For all I know, C could be cleaned up/processed and less "authentic", but that is the one I prefer ;) 
thx for the blog!"
Well, surprise surprise! You, sir, obviously picked the Oppo and I suspect you're more of a "golden ear" than you thought :-). Be careful with compulsive buying though!

----------
Device A sounded weird for lack of a better word on my mostly Martin Logan system. Like there was a halo around the performers. Not as obvious on the the Squeezebox monitor system, but still there. I thought Device D was better, but it was kind of "soft" sounding to me for lack of a better word. Not quite as detailed as B or C. I thought B&C were pretty close to each other. Definitely a step above A and D. If I had to pick one of those two it would be C. It just seemed to have the detail of B, but without a very slight brightness that seemed to show up sometimes in B
You clearly did well. I see you selected Oppo > iPhone > Sony > ASRock motherboard. Nicely done.

----------
"I have compared to the original 16/44 tracks that you used for the comparison and I must say that all four sound better than your converted samples! Therefore it was not as easy as with a good source to evaluate a ranking."
Right, remember we have to be careful about comparing with the original source recordings as there have been significant changes to the levels made. The comments above with the first respondent applies here. Plus of course I'm recording off a motherboard in one of them :-).
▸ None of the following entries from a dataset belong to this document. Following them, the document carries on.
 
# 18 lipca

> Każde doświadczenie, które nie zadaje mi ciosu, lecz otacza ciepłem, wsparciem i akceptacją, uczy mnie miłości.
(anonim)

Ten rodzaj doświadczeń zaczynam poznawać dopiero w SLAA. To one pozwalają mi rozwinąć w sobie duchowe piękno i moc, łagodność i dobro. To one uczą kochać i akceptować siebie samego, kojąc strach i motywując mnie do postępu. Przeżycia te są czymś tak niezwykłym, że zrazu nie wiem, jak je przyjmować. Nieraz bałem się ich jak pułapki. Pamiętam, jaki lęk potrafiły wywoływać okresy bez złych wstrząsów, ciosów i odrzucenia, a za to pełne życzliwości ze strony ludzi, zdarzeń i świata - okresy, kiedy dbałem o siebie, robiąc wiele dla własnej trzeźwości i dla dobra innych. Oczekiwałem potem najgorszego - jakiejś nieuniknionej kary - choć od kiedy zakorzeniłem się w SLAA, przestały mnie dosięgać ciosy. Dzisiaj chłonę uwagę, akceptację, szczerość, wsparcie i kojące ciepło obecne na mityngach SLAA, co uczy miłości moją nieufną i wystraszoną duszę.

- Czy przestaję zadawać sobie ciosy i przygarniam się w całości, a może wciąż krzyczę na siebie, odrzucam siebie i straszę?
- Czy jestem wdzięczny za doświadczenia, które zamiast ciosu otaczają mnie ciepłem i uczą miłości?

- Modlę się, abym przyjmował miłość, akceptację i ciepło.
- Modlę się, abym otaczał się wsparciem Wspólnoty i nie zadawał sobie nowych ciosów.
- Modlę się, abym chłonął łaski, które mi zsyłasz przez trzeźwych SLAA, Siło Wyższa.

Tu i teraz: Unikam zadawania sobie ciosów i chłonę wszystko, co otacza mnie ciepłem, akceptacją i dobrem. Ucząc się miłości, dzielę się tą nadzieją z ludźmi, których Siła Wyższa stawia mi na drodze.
Just to give you an idea of how much change, between the original CD rip of "Handel Messiah" and the Oppo 24/96 recording, in order to equalize volume to an average of -18LUFS target using EBU R128, the original rip would have needed -0.92dB reduction, while the RME ADC recorded version of the Oppo needed +2.3dB gain. That's a pretty significant volume difference of >3dB which if not properly compensated will typically bias against the ADC recorded 24/96 version which is of lower amplitude.

----------
"Wild World - A sounded like was playing in a cave, very small sound stage; D had some weird sibilance, noticable with the bell; B/C sounded similar, good separation with C being the best. Le Mal de Vivre - A sounded a bit nasal; D again had some weird sibilance; B/C sounded very close, with C sounding "more present / life like". For Unto Us A Child Is Born - track content was a too busy to distinguish between A-D.Crowd Chant - I did not like this track so did not use it."
Great job with the listening! Oppo > iPhone > Sony > ASRock motherboard.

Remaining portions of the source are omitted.